Alibaba researchers introduced SkillWeaver, a framework designed to solve one of the more persistent problems in enterprise AI agent deployment: routing complex, multi-step tasks to the correct tools from a library that can contain hundreds or thousands of options, according to VentureBeat reporting published July 2, 2026. The framework's headline result is a token-consumption reduction of more than 99% compared to the naive approach of exposing an agent to an entire tool library at once.
The underlying problem is straightforward but costly at scale: as enterprise agents integrate with massive tool ecosystems like the Model Context Protocol (MCP), accurately routing a query to the right tool becomes difficult, and simply feeding an LLM an entire tool library to let it figure out the right one is highly inefficient β it quickly overwhelms context limits and consumes hundreds of thousands of tokens per query. Most existing tool-use frameworks treat this as a single-skill selection problem, which breaks down for real-world business requests like "download the dataset, transform it, and create visual reports" that require sequencing multiple distinct tools into a cohesive plan.
SkillWeaver addresses this through three stages β Decompose, Retrieve, and Compose β plus a technique the researchers call Iterative Skill-Aware Decomposition (SAD). An LLM first breaks a complex query into a sequence of atomic sub-tasks; an embedding-based retriever then pulls a shortlist of the best-matching tools for each sub-task from the library; and a final planning stage checks for compatibility between tools and assembles an executable plan as a directed acyclic graph, allowing independent steps to run in parallel. SAD's feedback loop is the key innovation: rather than a one-shot decomposition, the LLM drafts an initial plan, runs a preliminary search, and then uses the retrieved (often more technically precise) tool names to rewrite its decomposition so its vocabulary matches what's actually available in the library.
βOn the hardest tasks requiring four to five distinct skills, SAD improved accuracy by 50%.β
To evaluate the approach, the researchers built a custom benchmark, CompSkillBench, consisting of 300 multi-step queries against a library of 2,209 real-world tools sourced from the public MCP ecosystem across 24 functional categories including cloud infrastructure, finance and databases. Using a lightweight 7-billion-parameter model (Qwen2.5-7B-Instruct) for decomposition, the SAD feedback loop lifted decomposition accuracy from 51.0% in a vanilla setup to 67.7%; with the larger Qwen-Max model, accuracy reached 92%. On the hardest tasks requiring four to five distinct skills, SAD improved accuracy by 50%.

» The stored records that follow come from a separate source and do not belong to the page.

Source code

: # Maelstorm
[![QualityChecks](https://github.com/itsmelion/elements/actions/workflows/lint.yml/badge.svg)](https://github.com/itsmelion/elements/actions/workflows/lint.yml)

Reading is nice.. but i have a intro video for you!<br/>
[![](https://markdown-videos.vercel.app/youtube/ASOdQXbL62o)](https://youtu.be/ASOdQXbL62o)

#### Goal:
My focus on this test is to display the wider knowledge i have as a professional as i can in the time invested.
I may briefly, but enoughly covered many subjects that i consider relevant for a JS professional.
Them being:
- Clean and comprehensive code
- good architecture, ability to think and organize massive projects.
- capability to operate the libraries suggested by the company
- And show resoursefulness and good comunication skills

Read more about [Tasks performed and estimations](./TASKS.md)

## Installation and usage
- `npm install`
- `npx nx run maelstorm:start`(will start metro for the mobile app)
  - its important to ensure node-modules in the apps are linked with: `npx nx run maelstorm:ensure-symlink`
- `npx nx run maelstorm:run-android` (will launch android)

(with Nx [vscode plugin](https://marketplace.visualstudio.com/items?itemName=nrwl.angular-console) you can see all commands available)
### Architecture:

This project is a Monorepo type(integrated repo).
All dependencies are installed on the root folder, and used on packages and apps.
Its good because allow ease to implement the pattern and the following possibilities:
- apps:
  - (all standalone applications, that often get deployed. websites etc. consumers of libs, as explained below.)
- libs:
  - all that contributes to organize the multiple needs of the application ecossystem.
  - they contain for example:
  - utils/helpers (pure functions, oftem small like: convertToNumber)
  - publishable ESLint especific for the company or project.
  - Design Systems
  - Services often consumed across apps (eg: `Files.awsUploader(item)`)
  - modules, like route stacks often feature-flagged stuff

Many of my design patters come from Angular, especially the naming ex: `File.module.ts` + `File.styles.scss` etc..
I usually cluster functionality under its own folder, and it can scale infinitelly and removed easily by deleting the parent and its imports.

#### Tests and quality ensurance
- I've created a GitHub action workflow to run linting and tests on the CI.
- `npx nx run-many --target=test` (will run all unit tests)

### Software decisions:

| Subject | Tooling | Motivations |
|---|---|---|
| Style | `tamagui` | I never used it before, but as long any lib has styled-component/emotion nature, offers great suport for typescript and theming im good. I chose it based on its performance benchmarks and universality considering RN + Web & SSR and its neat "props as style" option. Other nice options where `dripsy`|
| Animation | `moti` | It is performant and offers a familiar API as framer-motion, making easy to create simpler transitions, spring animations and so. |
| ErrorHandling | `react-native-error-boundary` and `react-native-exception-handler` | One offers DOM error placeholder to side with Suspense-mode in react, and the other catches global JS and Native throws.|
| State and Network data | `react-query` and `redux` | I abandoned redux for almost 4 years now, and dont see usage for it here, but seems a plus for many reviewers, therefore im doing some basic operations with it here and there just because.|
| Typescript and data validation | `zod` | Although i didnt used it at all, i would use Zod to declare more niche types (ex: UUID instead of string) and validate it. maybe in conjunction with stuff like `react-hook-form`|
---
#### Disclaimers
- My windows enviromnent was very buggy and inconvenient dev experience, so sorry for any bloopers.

One of the more counterintuitive findings: larger models can actually perform worse than smaller ones when unguided, because they tend to over-decompose tasks into unnecessarily granular steps β a 14-billion-parameter model's accuracy fell below the 7B model's in the vanilla setup, until SAD's retrieved tool hints anchored it back to the actual available tools. A brute-force baseline that stuffed all tool names directly into a large model's prompt only retrieved the correct tool category 21.1% of the time despite near-perfect task-breakdown capability, while a traditional ReAct-style agent loop achieved 0% decomposition accuracy on the benchmark, collapsing multi-step plans into isolated actions.
The practical token savings are the headline number for enterprise adoption: SkillWeaver's targeted retrieve-and-route approach reduced estimated context consumption from roughly 884,000 tokens down to about 1,160 tokens per query β a 99.9% reduction that translates directly into lower API costs and faster response times for any team running agents against large, real-world tool libraries. The researchers have not yet released source code, but shared prompt templates and relied on off-the-shelf, easily reproducible components (a MiniLM-based embedding retriever with a FAISS index), meaning other teams can realistically implement the approach themselves using standard orchestration libraries.
For founders and engineering teams building enterprise AI agents, SkillWeaver's core lesson is that task-decomposition granularity, not raw model size, is the actual bottleneck in tool-routing accuracy β a finding with direct cost implications for any company running agents against MCP-scale tool libraries. For investors in agent infrastructure and orchestration tooling, this is a reminder that meaningful efficiency gains in agentic AI are increasingly coming from smarter retrieval and planning architecture rather than simply waiting for cheaper, faster frontier models.
What to watch: whether Alibaba releases SkillWeaver's source code for broader adoption and benchmarking, how the approach performs on tool libraries larger than the 2,209 tested here, and whether other labs or enterprise AI vendors adopt similar skill-aware decomposition techniques as agentic tool libraries continue to grow in scale.